-- Opening Marker --
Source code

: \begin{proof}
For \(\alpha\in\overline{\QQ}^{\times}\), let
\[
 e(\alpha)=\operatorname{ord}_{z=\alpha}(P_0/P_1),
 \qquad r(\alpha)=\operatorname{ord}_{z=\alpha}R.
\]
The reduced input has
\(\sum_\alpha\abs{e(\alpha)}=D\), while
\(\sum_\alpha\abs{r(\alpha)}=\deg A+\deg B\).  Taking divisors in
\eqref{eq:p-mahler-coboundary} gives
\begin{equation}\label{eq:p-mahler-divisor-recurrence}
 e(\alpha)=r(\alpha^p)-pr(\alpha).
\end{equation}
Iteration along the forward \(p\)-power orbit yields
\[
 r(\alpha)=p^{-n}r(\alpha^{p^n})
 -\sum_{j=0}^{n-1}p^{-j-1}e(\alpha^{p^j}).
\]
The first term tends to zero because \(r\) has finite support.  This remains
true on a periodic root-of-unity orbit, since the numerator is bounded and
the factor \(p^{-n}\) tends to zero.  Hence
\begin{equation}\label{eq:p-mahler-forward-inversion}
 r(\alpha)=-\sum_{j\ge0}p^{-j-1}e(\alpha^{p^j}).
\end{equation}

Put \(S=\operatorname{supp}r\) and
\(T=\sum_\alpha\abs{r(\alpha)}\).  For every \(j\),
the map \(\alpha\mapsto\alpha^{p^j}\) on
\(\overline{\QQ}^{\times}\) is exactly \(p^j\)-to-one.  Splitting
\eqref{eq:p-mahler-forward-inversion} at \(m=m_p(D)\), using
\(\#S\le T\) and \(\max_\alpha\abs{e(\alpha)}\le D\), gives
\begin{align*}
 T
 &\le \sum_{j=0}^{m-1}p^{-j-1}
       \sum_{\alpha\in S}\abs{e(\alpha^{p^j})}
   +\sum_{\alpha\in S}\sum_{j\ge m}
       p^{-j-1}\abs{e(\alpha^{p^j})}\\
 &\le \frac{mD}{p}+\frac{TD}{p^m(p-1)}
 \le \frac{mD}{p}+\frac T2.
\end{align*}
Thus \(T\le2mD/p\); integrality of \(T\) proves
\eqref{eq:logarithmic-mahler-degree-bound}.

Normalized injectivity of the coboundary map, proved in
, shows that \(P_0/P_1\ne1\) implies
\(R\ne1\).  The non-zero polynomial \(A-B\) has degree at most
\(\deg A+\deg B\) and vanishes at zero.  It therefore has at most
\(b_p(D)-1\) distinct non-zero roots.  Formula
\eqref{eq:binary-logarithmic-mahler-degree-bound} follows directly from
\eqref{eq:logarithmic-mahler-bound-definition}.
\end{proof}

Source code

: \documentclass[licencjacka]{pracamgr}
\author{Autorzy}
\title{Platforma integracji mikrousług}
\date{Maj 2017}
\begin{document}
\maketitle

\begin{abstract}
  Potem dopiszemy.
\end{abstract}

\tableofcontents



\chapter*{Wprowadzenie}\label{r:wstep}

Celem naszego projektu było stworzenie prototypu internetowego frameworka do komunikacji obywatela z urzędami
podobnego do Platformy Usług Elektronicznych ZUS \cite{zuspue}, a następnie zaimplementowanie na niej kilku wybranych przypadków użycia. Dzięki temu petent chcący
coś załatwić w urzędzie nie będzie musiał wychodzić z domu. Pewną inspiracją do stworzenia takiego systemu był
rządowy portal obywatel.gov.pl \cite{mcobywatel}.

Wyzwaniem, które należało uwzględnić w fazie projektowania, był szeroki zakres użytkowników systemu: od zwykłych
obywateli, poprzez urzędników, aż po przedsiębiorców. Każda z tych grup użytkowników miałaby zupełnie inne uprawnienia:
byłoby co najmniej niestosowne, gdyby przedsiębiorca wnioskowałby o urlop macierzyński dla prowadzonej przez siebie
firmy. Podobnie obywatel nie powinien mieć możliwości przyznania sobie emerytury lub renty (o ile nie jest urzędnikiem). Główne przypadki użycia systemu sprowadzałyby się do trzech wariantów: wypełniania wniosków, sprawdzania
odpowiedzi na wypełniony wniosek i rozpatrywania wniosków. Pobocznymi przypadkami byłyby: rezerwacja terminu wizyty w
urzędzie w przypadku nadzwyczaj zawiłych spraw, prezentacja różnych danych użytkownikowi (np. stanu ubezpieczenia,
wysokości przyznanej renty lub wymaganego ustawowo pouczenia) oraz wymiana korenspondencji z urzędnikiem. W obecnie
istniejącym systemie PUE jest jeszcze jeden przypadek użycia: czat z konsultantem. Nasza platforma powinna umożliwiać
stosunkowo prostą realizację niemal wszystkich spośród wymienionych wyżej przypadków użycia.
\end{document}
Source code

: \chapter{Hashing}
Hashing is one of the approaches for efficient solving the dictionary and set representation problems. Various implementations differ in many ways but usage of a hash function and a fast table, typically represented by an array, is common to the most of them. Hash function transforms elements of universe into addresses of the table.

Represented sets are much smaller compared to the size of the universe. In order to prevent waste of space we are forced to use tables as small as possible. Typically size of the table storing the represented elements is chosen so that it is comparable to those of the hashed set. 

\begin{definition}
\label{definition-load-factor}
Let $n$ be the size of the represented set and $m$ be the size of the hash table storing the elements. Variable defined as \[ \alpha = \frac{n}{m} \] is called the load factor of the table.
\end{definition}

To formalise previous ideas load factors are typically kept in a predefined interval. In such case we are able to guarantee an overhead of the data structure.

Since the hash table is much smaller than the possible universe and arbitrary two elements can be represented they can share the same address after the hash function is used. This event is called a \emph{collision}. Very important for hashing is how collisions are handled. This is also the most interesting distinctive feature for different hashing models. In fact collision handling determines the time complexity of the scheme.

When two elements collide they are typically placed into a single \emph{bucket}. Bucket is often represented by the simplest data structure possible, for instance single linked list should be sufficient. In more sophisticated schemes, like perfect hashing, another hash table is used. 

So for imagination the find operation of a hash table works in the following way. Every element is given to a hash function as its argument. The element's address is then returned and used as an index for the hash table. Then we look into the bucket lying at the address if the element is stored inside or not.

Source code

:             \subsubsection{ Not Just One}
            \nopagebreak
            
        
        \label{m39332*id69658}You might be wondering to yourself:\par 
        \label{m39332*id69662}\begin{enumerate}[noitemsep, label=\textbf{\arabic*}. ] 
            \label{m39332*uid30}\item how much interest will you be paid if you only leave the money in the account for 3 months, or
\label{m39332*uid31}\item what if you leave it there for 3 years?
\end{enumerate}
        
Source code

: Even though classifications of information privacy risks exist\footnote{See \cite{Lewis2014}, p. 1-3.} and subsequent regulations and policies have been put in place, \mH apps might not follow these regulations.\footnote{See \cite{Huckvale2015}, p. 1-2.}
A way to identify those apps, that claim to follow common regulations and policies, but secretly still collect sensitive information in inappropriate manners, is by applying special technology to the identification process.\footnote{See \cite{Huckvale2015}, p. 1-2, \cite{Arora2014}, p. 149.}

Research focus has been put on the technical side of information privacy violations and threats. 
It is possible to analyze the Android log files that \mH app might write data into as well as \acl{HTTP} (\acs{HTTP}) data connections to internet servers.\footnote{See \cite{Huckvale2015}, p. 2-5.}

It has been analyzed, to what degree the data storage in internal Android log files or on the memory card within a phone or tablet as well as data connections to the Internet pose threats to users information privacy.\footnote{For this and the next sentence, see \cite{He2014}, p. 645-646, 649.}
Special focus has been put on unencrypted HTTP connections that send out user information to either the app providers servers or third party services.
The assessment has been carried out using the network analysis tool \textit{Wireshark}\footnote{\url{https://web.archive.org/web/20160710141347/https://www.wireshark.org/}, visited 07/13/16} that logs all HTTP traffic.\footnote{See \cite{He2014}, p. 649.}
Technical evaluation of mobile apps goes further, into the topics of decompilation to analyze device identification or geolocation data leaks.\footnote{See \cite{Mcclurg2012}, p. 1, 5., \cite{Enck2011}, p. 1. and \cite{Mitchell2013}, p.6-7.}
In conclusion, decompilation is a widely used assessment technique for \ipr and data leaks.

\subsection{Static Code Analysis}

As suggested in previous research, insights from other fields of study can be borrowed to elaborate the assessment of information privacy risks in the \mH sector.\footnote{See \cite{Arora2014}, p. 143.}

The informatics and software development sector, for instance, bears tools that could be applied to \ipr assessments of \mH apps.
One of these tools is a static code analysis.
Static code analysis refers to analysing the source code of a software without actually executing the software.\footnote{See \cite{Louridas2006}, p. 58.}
-- Closing Marker --
THE PROBLEM = Using the listing above, report each line that mentions the word "equation".

SOLUTION FOR THIS TASK =
\begin{equation}\label{eq:p-mahler-divisor-recurrence}
\end{equation}
\begin{equation}\label{eq:p-mahler-forward-inversion}
\end{equation}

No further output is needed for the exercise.